How to Recover Trust After a Data Breach?

Data is a huge commodity these days. Businesses ask clients to trust them with personal data and aim to safeguard it. But sometimes, things go wrong. Data breaches can happen to any company, no matter how large or small. So, whether you have a basic eCommerce site on WordPress or a multinational company, you might be at risk.

We only have to consider the Equifax scandal last year, or the latest Facebook breach. So, clearly, breaches can happen no matter what safeguards are in place. The question is how you deal with a breach so that the outcome is more positive for your company.

Own Up as Quickly as Possible

It is hard to admit that there has been a problem, but you will find that clients prefer that you are forthright with them. Alerting them sooner rather than later can help to reduce the potential impact of the information being stolen.

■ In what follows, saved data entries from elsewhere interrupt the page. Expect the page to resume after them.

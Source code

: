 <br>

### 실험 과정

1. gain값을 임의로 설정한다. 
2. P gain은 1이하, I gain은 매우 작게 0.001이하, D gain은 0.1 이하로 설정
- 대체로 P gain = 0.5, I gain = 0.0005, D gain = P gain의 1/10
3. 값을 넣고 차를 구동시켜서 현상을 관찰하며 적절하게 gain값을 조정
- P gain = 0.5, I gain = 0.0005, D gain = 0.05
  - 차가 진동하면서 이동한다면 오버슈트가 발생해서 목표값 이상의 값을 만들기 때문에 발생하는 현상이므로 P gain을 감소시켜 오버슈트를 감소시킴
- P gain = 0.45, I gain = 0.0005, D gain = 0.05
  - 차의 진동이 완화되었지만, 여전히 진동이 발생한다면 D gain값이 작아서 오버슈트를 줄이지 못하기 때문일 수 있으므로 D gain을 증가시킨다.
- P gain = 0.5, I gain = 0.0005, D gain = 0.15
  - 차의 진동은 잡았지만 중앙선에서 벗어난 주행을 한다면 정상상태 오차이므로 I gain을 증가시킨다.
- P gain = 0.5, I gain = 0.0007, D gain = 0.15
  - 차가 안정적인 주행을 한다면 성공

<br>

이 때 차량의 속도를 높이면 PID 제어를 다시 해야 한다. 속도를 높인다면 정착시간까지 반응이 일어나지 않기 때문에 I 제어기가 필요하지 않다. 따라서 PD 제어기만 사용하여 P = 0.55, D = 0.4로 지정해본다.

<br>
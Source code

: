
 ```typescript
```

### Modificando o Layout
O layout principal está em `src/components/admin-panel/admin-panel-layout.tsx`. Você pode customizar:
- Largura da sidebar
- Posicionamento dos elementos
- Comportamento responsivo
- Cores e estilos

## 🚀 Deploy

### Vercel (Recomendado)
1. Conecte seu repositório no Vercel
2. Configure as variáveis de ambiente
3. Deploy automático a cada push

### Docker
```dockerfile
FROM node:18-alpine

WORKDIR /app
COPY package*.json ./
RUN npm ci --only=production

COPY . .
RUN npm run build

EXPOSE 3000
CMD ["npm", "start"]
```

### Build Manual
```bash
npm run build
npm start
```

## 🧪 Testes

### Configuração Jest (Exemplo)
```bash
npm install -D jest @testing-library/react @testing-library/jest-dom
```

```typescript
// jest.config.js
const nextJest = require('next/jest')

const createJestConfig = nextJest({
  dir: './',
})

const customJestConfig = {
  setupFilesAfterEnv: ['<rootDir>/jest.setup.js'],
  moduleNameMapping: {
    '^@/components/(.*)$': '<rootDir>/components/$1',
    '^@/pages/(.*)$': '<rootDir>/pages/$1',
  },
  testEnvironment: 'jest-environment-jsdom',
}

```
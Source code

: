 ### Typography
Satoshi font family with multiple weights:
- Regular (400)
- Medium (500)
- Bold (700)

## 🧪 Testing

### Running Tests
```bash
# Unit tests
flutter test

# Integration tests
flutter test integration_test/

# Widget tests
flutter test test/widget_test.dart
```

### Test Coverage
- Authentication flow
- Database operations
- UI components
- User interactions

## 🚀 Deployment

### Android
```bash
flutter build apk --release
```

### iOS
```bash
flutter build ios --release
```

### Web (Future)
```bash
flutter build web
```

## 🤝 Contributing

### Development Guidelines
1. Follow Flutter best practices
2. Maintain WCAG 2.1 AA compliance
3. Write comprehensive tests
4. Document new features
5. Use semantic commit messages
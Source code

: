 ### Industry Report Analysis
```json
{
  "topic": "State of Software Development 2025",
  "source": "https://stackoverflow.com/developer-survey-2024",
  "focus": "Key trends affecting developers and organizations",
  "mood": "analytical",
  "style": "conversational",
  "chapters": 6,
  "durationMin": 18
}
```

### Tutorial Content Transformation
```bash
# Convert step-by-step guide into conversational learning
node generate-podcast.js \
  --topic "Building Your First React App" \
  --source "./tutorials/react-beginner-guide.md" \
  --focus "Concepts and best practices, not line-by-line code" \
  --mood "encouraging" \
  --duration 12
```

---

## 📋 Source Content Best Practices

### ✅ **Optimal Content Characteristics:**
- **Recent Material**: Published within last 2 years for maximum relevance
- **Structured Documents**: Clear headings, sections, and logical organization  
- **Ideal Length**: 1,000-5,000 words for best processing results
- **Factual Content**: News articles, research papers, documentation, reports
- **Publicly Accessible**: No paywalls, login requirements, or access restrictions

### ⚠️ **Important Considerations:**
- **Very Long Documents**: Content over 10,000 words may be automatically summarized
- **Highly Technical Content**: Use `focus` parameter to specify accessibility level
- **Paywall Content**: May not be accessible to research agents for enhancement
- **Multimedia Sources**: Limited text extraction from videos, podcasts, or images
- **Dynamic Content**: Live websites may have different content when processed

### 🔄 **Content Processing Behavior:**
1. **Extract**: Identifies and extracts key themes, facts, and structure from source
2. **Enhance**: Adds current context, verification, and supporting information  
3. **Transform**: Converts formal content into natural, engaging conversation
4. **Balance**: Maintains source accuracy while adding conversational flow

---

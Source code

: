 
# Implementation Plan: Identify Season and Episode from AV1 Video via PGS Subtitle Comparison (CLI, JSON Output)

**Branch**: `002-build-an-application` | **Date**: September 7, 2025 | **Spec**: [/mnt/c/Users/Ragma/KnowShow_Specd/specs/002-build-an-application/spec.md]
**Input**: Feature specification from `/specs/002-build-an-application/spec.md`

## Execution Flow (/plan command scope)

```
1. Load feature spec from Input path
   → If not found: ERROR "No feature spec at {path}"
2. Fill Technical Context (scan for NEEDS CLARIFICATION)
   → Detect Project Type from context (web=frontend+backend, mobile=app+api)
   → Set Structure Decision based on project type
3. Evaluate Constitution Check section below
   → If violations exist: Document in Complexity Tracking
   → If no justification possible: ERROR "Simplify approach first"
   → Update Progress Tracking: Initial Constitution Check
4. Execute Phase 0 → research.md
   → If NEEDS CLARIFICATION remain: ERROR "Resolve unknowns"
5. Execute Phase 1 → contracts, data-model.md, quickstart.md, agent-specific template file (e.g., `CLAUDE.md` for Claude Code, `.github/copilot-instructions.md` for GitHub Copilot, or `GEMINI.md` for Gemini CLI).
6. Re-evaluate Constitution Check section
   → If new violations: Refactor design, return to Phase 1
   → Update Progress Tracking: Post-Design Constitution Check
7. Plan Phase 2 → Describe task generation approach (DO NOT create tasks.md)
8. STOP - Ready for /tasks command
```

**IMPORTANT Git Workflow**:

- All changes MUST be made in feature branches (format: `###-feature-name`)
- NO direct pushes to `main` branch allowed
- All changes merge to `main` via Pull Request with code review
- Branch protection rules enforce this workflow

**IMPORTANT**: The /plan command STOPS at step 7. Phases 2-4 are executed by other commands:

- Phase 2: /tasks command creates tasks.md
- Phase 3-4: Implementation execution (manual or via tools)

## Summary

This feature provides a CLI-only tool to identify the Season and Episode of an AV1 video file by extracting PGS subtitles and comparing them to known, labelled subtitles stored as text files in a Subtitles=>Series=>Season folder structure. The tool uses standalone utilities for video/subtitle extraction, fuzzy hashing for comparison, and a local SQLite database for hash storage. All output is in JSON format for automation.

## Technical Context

People are more understanding than you might think if you own up and take responsibility. If, on the other hand, you just try and cover it up, and they find out later, their patience will wear thin.

So, find out what happened and figure out what weakness was exploited. Then explain this to your clients. If it was because your IT department slipped up, you need to tell them that.

Honesty in this kind of situation is always the best option.

Take Steps to Make Sure It Doesn’t Happen Again

You will need to overhaul your security procedures so that nothing like that ever happens again. Getting a good internet security solution like BitDefender is the first step you should take (if you haven’t already), and potentially consulting a cybersecurity expert is always a good idea. While you do not need to go into a very detailed account of the new security measures you are taking, you do need to give your clients some idea of how you plan to safeguard their information in future.

Rebuild the Relationship

It is going to take a while for clients to want to start trusting your company again, especially if it was financial details that were exposed. Think of ways to start building trust again. Perhaps, for example, you could offer PayPal as an alternative payment option for your clients.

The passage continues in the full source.